Conheci Diego Sabádo, em Belém, como um jovem dotado de inteligência, talento e vocação suficientes para predestiná-lo a uma exitosa carreira acadêmico-literária. E fui surpreendido pela divulgação da notícia sobre a escolha dele pelos produtores da TV Globo para participação na décima oitava edição do Big Brother Brasil. Numa entrevista, vi a designação que Diego dava àquele programa televisivo: “um zoológico humano”.
Diego usou-a, provavelmente, sem saber que Alex Polari a havia empregado no título de um poema, há mais de quatro décadas, quando era somente um pouco mais novo que ele. E estava preso num quartel do Exército, à Rua Tutóia, em São Paulo onde o tratavam como se fosse um animal perigoso. Diariamente, em grupos, policiais o chutavam e esmurravam como se aplicassem golpes numa massa de carne, ossos e músculos, tentando forçá-lo a deletar companheiros de resistência armada à Ditadura Militar vigente no País. Mais tarde, Polari escreveria: “Não era mole. Aqueles dias de percorrer de capuz a distância da cela à câmara de tortura e, nela, ser capaz de dar urros tão feios como nunca ouvi”.
Seu poema “Zoológico humano” terminava assim: “A quem interessar possa:/ Estamos abertos à visitação pública/ sábados e domingos /das 8 às 17 horas. /Favor não jogar amendoim”.
É outro o tipo de degradação humana que sofre Diego, agora. Criada pelo confinamento num ambiente de pessoas estranhas que tem em comum apenas a ânsia por dinheiro e pela fama fútil de uma subcelebridade. Com elas, Diego é forçado a ter convívio íntimo, em meio a todo de futrica e mesquinharia. As quais são tratados com os amplos recursos de produção e edição da emissora, e, vendidas como novo produto para um grande público condicionado a ver a realidade humana-social do Brasil na sua versão pervertida de “mundo cão” reluzente.
Para se enfiar ali, Diego certamente teve de lutar. Seu propósito, como relevou naquela entrevista, é obter recursos para montar uma escola de arte.
Pode ser que consiga isto, ou não. De qualquer modo, é certo, já dispõe de outra riqueza, valiosa para quem escreve: vivência. Pela qual jornalistas e escritores suportam sacrifícios, inclusive outros semelhantes, de degradação humana. Convictos de que só compreende bem uma dada situação humana – habilitando-se a escrever com propriedade sobre dela -, quem a experimenta na própria pele. Foi este princípio que impulsionou Kate Coleman.

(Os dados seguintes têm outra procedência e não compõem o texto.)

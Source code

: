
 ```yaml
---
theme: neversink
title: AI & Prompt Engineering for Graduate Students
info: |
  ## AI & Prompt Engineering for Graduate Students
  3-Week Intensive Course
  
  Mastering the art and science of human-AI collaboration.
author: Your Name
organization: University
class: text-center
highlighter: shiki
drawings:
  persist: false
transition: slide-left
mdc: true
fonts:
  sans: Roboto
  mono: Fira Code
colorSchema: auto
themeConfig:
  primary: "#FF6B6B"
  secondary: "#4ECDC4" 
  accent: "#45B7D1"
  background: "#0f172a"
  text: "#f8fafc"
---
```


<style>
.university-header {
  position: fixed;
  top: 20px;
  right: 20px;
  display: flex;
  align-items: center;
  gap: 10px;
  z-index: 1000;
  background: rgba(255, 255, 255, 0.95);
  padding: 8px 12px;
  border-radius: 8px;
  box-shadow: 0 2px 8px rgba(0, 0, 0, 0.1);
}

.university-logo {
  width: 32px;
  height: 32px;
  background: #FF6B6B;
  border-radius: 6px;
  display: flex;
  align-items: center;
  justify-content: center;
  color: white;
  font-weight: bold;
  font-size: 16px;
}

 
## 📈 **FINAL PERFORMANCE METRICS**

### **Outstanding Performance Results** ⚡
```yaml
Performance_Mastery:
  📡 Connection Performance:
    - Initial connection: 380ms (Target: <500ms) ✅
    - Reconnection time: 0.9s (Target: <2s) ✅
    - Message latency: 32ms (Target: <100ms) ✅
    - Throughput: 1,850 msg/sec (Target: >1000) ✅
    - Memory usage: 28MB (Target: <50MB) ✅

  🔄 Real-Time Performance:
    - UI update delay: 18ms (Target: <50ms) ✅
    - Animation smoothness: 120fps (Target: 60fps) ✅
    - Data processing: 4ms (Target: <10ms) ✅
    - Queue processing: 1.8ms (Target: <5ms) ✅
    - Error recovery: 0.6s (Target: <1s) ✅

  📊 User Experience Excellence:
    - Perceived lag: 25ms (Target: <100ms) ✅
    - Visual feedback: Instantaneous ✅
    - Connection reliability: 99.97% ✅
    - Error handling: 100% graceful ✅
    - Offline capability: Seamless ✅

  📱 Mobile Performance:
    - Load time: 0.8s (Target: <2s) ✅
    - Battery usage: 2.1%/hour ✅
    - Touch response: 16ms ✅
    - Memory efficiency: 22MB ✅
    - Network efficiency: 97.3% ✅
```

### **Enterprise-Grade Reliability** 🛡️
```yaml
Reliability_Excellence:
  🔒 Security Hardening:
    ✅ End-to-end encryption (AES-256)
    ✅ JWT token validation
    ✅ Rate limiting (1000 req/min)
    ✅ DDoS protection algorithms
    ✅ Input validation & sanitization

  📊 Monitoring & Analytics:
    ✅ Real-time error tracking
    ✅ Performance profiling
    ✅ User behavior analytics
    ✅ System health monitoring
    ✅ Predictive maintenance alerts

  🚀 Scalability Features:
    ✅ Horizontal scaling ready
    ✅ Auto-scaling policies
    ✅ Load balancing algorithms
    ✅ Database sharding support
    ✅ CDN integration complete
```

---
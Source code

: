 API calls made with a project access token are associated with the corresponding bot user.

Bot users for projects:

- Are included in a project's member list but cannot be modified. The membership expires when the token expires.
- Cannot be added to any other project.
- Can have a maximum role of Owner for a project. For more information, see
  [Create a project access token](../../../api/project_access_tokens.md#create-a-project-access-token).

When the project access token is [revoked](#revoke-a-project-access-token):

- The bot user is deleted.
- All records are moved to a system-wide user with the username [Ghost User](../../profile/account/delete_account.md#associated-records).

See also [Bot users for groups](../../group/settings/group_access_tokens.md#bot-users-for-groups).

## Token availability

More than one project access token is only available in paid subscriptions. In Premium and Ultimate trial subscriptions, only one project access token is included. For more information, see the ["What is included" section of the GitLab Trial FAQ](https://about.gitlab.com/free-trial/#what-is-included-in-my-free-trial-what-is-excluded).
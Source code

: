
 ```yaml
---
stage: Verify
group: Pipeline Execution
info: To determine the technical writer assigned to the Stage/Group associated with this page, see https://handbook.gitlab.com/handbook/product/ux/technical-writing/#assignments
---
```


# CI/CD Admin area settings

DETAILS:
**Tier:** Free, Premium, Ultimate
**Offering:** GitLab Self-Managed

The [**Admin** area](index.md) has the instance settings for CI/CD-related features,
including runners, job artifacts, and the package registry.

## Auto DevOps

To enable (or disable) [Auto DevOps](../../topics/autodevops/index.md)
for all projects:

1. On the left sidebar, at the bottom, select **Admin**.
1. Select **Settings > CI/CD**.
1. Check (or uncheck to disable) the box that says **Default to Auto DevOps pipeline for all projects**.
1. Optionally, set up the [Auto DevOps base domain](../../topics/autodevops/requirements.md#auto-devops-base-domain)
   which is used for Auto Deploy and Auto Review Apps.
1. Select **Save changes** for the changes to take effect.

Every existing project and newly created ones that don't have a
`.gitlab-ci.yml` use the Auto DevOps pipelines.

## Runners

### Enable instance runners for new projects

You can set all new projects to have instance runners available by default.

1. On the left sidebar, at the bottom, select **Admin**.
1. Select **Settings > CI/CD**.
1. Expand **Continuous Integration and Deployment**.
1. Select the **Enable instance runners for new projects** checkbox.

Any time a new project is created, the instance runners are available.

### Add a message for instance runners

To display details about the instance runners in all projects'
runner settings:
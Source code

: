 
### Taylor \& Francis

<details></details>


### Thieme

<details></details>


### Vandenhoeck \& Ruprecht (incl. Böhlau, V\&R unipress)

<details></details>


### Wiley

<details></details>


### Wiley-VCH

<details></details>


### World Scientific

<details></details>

Formada pela Universidade da Califórnia, com bacharelato em Inglês e Ciências Humanas, ela desfrutava do status de grande jornalista da Newsweek e do New Times, quando quis escrever sobre a situação existencial de uma prostituta. Ela percebeu que precisava descobrir em si mesma como se sentia a mulher que vende seu corpo. Ficou conflitada intimamente, mas terminou aceitando servir sexualmente a um cliente de prostíbulo.
Kate e Polari conseguiram dar dignidade às suas vivências ao enriquecer seus textos com elas.
Torço para que Diego tenha a mesma sorte!
(Na ilustração, Kate Coleman, hoje – mais de 30 anos depois daquela vivência)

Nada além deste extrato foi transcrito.